--- Data to process Enclosed Below ---
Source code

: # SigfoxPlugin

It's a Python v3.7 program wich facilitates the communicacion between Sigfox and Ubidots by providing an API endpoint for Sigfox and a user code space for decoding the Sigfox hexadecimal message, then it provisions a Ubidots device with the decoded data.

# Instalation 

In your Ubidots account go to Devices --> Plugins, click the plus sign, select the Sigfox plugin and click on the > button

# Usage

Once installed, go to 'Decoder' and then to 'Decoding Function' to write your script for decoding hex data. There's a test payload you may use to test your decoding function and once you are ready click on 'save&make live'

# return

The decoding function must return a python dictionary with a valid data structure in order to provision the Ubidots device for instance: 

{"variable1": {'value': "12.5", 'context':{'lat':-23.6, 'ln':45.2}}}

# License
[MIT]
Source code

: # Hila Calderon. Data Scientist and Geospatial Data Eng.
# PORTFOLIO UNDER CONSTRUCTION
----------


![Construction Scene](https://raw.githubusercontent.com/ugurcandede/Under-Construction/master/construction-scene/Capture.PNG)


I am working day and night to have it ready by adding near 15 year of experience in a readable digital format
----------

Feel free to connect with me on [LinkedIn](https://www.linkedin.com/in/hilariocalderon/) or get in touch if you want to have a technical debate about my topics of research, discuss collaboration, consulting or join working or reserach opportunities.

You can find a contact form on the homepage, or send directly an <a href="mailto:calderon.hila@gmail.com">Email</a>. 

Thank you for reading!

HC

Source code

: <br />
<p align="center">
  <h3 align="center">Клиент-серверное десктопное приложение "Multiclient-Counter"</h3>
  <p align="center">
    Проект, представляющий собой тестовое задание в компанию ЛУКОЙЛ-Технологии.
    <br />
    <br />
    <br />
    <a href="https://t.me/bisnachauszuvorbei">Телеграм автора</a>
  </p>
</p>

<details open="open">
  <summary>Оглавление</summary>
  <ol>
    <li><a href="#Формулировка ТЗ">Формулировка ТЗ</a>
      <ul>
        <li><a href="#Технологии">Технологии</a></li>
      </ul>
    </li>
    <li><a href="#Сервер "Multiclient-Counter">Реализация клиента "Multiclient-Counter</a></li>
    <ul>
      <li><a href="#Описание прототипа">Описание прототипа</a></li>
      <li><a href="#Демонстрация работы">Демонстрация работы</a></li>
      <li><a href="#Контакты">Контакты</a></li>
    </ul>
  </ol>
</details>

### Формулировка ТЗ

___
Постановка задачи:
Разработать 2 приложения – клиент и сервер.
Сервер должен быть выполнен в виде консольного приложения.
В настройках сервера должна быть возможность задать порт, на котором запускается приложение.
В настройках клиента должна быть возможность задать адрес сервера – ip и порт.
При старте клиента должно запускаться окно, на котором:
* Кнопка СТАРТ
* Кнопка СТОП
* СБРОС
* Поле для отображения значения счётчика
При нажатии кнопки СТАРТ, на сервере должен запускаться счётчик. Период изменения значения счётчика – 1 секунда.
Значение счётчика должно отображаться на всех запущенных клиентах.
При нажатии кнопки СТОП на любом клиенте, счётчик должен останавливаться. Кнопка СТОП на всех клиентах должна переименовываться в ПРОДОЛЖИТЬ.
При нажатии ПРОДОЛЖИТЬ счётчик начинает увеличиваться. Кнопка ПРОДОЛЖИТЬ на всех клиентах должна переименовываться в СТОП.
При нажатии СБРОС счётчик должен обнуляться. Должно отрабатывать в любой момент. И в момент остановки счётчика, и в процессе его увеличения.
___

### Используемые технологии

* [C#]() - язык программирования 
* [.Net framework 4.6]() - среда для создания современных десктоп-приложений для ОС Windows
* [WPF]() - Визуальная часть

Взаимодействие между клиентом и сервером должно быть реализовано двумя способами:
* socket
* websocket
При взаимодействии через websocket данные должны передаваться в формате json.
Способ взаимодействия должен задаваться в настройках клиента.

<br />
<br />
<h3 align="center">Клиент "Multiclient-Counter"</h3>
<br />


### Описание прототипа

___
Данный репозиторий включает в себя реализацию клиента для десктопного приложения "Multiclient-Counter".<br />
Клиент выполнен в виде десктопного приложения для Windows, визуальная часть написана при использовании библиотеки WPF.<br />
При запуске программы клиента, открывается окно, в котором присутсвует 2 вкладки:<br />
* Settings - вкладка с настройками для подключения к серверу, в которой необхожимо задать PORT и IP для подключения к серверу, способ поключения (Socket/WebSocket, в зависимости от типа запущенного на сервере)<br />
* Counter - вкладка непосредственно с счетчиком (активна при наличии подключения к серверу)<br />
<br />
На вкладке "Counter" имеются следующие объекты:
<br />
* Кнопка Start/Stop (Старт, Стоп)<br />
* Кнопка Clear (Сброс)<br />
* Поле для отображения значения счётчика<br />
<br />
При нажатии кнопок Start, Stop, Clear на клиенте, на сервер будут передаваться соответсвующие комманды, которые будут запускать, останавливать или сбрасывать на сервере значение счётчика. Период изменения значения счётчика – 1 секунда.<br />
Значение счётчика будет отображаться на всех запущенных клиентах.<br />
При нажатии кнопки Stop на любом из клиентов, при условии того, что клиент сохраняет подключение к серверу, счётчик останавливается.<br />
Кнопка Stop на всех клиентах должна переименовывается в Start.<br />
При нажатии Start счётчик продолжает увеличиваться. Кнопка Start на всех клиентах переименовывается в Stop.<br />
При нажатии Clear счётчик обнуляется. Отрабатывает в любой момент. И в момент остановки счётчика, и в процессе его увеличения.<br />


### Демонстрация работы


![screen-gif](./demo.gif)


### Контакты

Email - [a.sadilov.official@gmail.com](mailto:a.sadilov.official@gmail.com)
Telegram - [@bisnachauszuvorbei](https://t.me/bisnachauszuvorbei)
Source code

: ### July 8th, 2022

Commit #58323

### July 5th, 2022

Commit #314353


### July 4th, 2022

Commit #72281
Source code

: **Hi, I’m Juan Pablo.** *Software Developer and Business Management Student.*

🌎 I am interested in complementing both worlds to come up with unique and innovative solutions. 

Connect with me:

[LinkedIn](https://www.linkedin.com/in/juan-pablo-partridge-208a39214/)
--- End of Enclosed Data to process ---
Task to carry out → The data above should be copied exactly, with no line omitted.

Response to this task →
Source code

: # SigfoxPlugin

It's a Python v3.7 program wich facilitates the communicacion between Sigfox and Ubidots by providing an API endpoint for Sigfox and a user code space for decoding the Sigfox hexadecimal message, then it provisions a Ubidots device with the decoded data.

# Instalation 

In your Ubidots account go to Devices --> Plugins, click the plus sign, select the Sigfox plugin and click on the > button

# Usage

Once installed, go to 'Decoder' and then to 'Decoding Function' to write your script for decoding hex data. There's a test payload you may use to test your decoding function and once you are ready click on 'save&make live'

# return

The decoding function must return a python dictionary with a valid data structure in order to provision the Ubidots device for instance: 

{"variable1": {'value': "12.5", 'context':{'lat':-23.6, 'ln':45.2}}}

# License
[MIT]
Source code

: # Hila Calderon. Data Scientist and Geospatial Data Eng.
# PORTFOLIO UNDER CONSTRUCTION
----------


![Construction Scene](https://raw.githubusercontent.com/ugurcandede/Under-Construction/master/construction-scene/Capture.PNG)


I am working day and night to have it ready by adding near 15 year of experience in a readable digital format
----------

Feel free to connect with me on [LinkedIn](https://www.linkedin.com/in/hilariocalderon/) or get in touch if you want to have a technical debate about my topics of research, discuss collaboration, consulting or join working or reserach opportunities.

You can find a contact form on the homepage, or send directly an <a href="mailto:calderon.hila@gmail.com">Email</a>. 

Thank you for reading!

HC

Source code

: <br />
<p align="center">
  <h3 align="center">Клиент-серверное десктопное приложение "Multiclient-Counter"</h3>
  <p align="center">
    Проект, представляющий собой тестовое задание в компанию ЛУКОЙЛ-Технологии.
    <br />
    <br />
    <br />
    <a href="https://t.me/bisnachauszuvorbei">Телеграм автора</a>
  </p>
</p>

<details open="open">
  <summary>Оглавление</summary>
  <ol>
    <li><a href="#Формулировка ТЗ">Формулировка ТЗ</a>
      <ul>
        <li><a href="#Технологии">Технологии</a></li>
      </ul>
    </li>
    <li><a href="#Сервер "Multiclient-Counter">Реализация клиента "Multiclient-Counter</a></li>
    <ul>
      <li><a href="#Описание прототипа">Описание прототипа</a></li>
      <li><a href="#Демонстрация работы">Демонстрация работы</a></li>
      <li><a href="#Контакты">Контакты</a></li>
    </ul>
  </ol>
</details>

### Формулировка ТЗ

___
Постановка задачи:
Разработать 2 приложения – клиент и сервер.
Сервер должен быть выполнен в виде консольного приложения.
В настройках сервера должна быть возможность задать порт, на котором запускается приложение.
В настройках клиента должна быть возможность задать адрес сервера – ip и порт.
При старте клиента должно запускаться окно, на котором:
* Кнопка СТАРТ
* Кнопка СТОП
* СБРОС
* Поле для отображения значения счётчика
При нажатии кнопки СТАРТ, на сервере должен запускаться счётчик. Период изменения значения счётчика – 1 секунда.
Значение счётчика должно отображаться на всех запущенных клиентах.
При нажатии кнопки СТОП на любом клиенте, счётчик должен останавливаться. Кнопка СТОП на всех клиентах должна переименовываться в ПРОДОЛЖИТЬ.
При нажатии ПРОДОЛЖИТЬ счётчик начинает увеличиваться. Кнопка ПРОДОЛЖИТЬ на всех клиентах должна переименовываться в СТОП.
При нажатии СБРОС счётчик должен обнуляться. Должно отрабатывать в любой момент. И в момент остановки счётчика, и в процессе его увеличения.
___

### Используемые технологии

* [C#]() - язык программирования 
* [.Net framework 4.6]() - среда для создания современных десктоп-приложений для ОС Windows
* [WPF]() - Визуальная часть

Взаимодействие между клиентом и сервером должно быть реализовано двумя способами:
* socket
* websocket
При взаимодействии через websocket данные должны передаваться в формате json.
Способ взаимодействия должен задаваться в настройках клиента.

<br />
<br />
<h3 align="center">Клиент "Multiclient-Counter"</h3>
<br />


### Описание прототипа

___
Данный репозиторий включает в себя реализацию клиента для десктопного приложения "Multiclient-Counter".<br />
Клиент выполнен в виде десктопного приложения для Windows, визуальная часть написана при использовании библиотеки WPF.<br />
При запуске программы клиента, открывается окно, в котором присутсвует 2 вкладки:<br />
* Settings - вкладка с настройками для подключения к серверу, в которой необхожимо задать PORT и IP для подключения к серверу, способ поключения (Socket/WebSocket, в зависимости от типа запущенного на сервере)<br />
* Counter - вкладка непосредственно с счетчиком (активна при наличии подключения к серверу)<br />
<br />
На вкладке "Counter" имеются следующие объекты:
<br />
* Кнопка Start/Stop (Старт, Стоп)<br />
* Кнопка Clear (Сброс)<br />
* Поле для отображения значения счётчика<br />
<br />
При нажатии кнопок Start, Stop, Clear на клиенте, на сервер будут передаваться соответсвующие комманды, которые будут запускать, останавливать или сбрасывать на сервере значение счётчика. Период изменения значения счётчика – 1 секунда.<br />
Значение счётчика будет отображаться на всех запущенных клиентах.<br />
При нажатии кнопки Stop на любом из клиентов, при условии того, что клиент сохраняет подключение к серверу, счётчик останавливается.<br />
Кнопка Stop на всех клиентах должна переименовывается в Start.<br />
При нажатии Start счётчик продолжает увеличиваться. Кнопка Start на всех клиентах переименовывается в Stop.<br />
При нажатии Clear счётчик обнуляется. Отрабатывает в любой момент. И в момент остановки счётчика, и в процессе его увеличения.<br />


### Демонстрация работы


![screen-gif](./demo.gif)


### Контакты

Email - [a.sadilov.official@gmail.com](mailto:a.sadilov.official@gmail.com)
Telegram - [@bisnachauszuvorbei](https://t.me/bisnachauszuvorbei)
Source code

: ### July 8th, 2022

Commit #58323

### July 5th, 2022

Commit #314353


### July 4th, 2022

Commit #72281
Source code

: **Hi, I’m Juan Pablo.** *Software Developer and Business Management Student.*

🌎 I am interested in complementing both worlds to come up with unique and innovative solutions. 

Connect with me:

[LinkedIn](https://www.linkedin.com/in/juan-pablo-partridge-208a39214/)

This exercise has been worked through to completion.